[Patient-centred care in rare diseases. A patient organisations' perspective]

Abstract

Patients living with rare diseases have special common needs. Although the 5,000-6,000 rare diseases are very different, many patients share the experience of a time-consuming and sometimes frustrating journey towards diagnosis, the lack of established standards of care and foremost the search for competent physicians. Because of their complexity, rare diseases mostly demand an interdisciplinary and cross-sectional medical care. The model of the "patient-centred health-care value chain" explains how primary (prevention, diagnosis, treatment) and secondary activities (exchange of information, quality management, identification of unmet needs, research and development) contribute to the patient benefit applying a holistic approach.

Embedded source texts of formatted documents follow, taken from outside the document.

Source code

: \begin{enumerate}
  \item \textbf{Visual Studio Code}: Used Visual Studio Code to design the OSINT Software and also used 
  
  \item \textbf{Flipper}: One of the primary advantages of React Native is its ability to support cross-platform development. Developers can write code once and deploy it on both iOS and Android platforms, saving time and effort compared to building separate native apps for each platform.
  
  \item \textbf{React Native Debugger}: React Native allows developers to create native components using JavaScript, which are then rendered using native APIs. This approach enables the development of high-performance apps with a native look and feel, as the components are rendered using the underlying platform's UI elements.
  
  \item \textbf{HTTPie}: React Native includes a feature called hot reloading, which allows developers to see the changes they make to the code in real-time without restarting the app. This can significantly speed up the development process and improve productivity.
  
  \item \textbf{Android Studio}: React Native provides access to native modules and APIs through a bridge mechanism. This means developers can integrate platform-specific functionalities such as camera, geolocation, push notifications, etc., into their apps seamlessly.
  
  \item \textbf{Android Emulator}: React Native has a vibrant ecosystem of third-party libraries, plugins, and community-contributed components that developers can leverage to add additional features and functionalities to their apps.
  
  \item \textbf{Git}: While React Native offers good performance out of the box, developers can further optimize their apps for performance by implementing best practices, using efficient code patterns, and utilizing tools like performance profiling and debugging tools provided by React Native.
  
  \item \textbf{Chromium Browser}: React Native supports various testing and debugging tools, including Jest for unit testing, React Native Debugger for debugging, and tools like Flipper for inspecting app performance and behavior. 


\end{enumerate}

This model thereby prevents an isolated view from the perspective of single health-care providers. A survey to which 21 German patient-organisations in the rare-disease field contributed, was performed to obtain insight into preferred medical care concepts and preferences in the way that care is provided. The results clearly suggest that the patient organisations have a clear view on how disease-specific care should be delivered; however, in reality those preferences seem to be met to a minor extent in Germany at present. According to patient organisations, rare-disease patient care should always be a patient- centred, interdisciplinary and holistic effort. The solidaric health-care system in Germany provides an excellent basis for this kind of medical care. However, a new patient- rather than system-oriented approach is needed to make it work in reality.